Она внимательно выслушала Улукиткана. Задумалась, уронив голову на приподнятые коленки. Наконец снова раздался ее хриплый голос.
— К Становому пойдешь — увидишь гарь у речки Луча. Давно большой огонь ходи по тайге, все пожирал. Сколько мне лет было — не знаю, однако при моей жизни к той поре пять раз подыхали и нарождались новые олени. А случился пожар две зимы раньше, как мать Осикты медведь в чуме задрал. Спроси его, когда это было, потом сам скажешь, сколько лет мать Тешки топчет землю.
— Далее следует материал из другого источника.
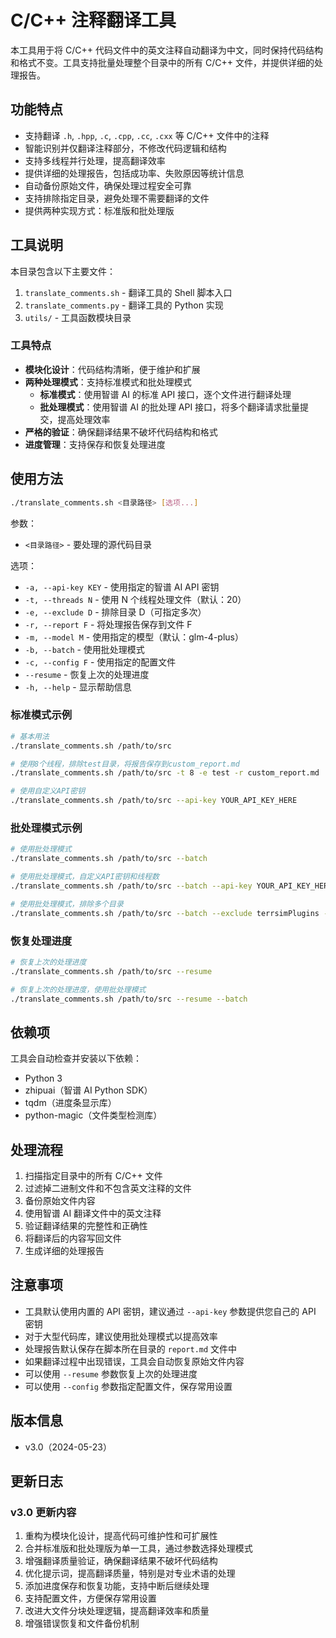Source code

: # C/C++ 注释翻译工具

本工具用于将 C/C++ 代码文件中的英文注释自动翻译为中文，同时保持代码结构和格式不变。工具支持批量处理整个目录中的所有 C/C++ 文件，并提供详细的处理报告。

## 功能特点

- 支持翻译 `.h`, `.hpp`, `.c`, `.cpp`, `.cc`, `.cxx` 等 C/C++ 文件中的注释
- 智能识别并仅翻译注释部分，不修改代码逻辑和结构
- 支持多线程并行处理，提高翻译效率
- 提供详细的处理报告，包括成功率、失败原因等统计信息
- 自动备份原始文件，确保处理过程安全可靠
- 支持排除指定目录，避免处理不需要翻译的文件
- 提供两种实现方式：标准版和批处理版

## 工具说明

本目录包含以下主要文件：

1. `translate_comments.sh` - 翻译工具的 Shell 脚本入口
2. `translate_comments.py` - 翻译工具的 Python 实现
3. `utils/` - 工具函数模块目录

### 工具特点

- **模块化设计**：代码结构清晰，便于维护和扩展
- **两种处理模式**：支持标准模式和批处理模式
  - **标准模式**：使用智谱 AI 的标准 API 接口，逐个文件进行翻译处理
  - **批处理模式**：使用智谱 AI 的批处理 API 接口，将多个翻译请求批量提交，提高处理效率
- **严格的验证**：确保翻译结果不破坏代码结构和格式
- **进度管理**：支持保存和恢复处理进度

## 使用方法

```bash
./translate_comments.sh <目录路径> [选项...]
```

参数：
- `<目录路径>` - 要处理的源代码目录

选项：
- `-a, --api-key KEY` - 使用指定的智谱 AI API 密钥
- `-t, --threads N` - 使用 N 个线程处理文件（默认：20）
- `-e, --exclude D` - 排除目录 D（可指定多次）
- `-r, --report F` - 将处理报告保存到文件 F
- `-m, --model M` - 使用指定的模型（默认：glm-4-plus）
- `-b, --batch` - 使用批处理模式
- `-c, --config F` - 使用指定的配置文件
- `--resume` - 恢复上次的处理进度
- `-h, --help` - 显示帮助信息

### 标准模式示例

```bash
# 基本用法
./translate_comments.sh /path/to/src

# 使用8个线程，排除test目录，将报告保存到custom_report.md
./translate_comments.sh /path/to/src -t 8 -e test -r custom_report.md

# 使用自定义API密钥
./translate_comments.sh /path/to/src --api-key YOUR_API_KEY_HERE
```

### 批处理模式示例

```bash
# 使用批处理模式
./translate_comments.sh /path/to/src --batch

# 使用批处理模式，自定义API密钥和线程数
./translate_comments.sh /path/to/src --batch --api-key YOUR_API_KEY_HERE --threads 16

# 使用批处理模式，排除多个目录
./translate_comments.sh /path/to/src --batch --exclude terrsimPlugins --exclude thirdparty
```

### 恢复处理进度

```bash
# 恢复上次的处理进度
./translate_comments.sh /path/to/src --resume

# 恢复上次的处理进度，使用批处理模式
./translate_comments.sh /path/to/src --resume --batch
```

## 依赖项

工具会自动检查并安装以下依赖：

- Python 3
- zhipuai（智谱 AI Python SDK）
- tqdm（进度条显示库）
- python-magic（文件类型检测库）

## 处理流程

1. 扫描指定目录中的所有 C/C++ 文件
2. 过滤掉二进制文件和不包含英文注释的文件
3. 备份原始文件内容
4. 使用智谱 AI 翻译文件中的英文注释
5. 验证翻译结果的完整性和正确性
6. 将翻译后的内容写回文件
7. 生成详细的处理报告

## 注意事项

- 工具默认使用内置的 API 密钥，建议通过 `--api-key` 参数提供您自己的 API 密钥
- 对于大型代码库，建议使用批处理模式以提高效率
- 处理报告默认保存在脚本所在目录的 `report.md` 文件中
- 如果翻译过程中出现错误，工具会自动恢复原始文件内容
- 可以使用 `--resume` 参数恢复上次的处理进度
- 可以使用 `--config` 参数指定配置文件，保存常用设置

## 版本信息

- v3.0（2024-05-23）

## 更新日志

### v3.0 更新内容
1. 重构为模块化设计，提高代码可维护性和可扩展性
2. 合并标准版和批处理版为单一工具，通过参数选择处理模式
3. 增强翻译质量验证，确保翻译结果不破坏代码结构
4. 优化提示词，提高翻译质量，特别是对专业术语的处理
5. 添加进度保存和恢复功能，支持中断后继续处理
6. 支持配置文件，方便保存常用设置
7. 改进大文件分块处理逻辑，提高翻译效率和质量
8. 增强错误恢复和文件备份机制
Пытаюсь разобраться в задаче, однако решить ее можно только с помощью самих же эвенков. Поэтому спрашиваю:
— Сколько лет живет олень?
— Однако, десять.
— Значит, старушке было тогда лет пятьдесят. А когда был пожар или когда погибла твоя мать, Осикта? Тот повел плечами.
— Давно, не помню, память стала дырявая, ничего не держит. Но подожди… когда мать померла, тот год я сына таскал к попу-якуту крестить. Тогда самая большая цена на белку была. Ты, Улукиткан, наверное, помнишь? Почему тогда много давали за шкурки?
— Хороший год был, как не помнить, в турсуках белка не залеживалась. Все помню, только забыл, почему большой цена на белку была.
— Ну, а когда все же это было?
— Сейчас думать будем, как тебе объяснить.
Я не стал мешать им вести свои подсчеты.
Летосчисление у эвенков было особое, связанное с какими-то памятными событиями, происшествиями в природе и в личной жизни кочевников. Миграция зверей, урожайные годы на белку или на соболя, большие наводнения, лесные пожары, сильные снежные зимы, крутые морозы, эпидемии, массовая гибель оленей, очень низкие или очень высокие цены на пушнину — вот приметные для них «затесы» на древе времени. Эти события и служили вехами, делившими прожитую жизнь на большие и малые отрезки. Такое летосчисление свидетельствовало о долгой изолированности эвенков от общей человеческой культуры.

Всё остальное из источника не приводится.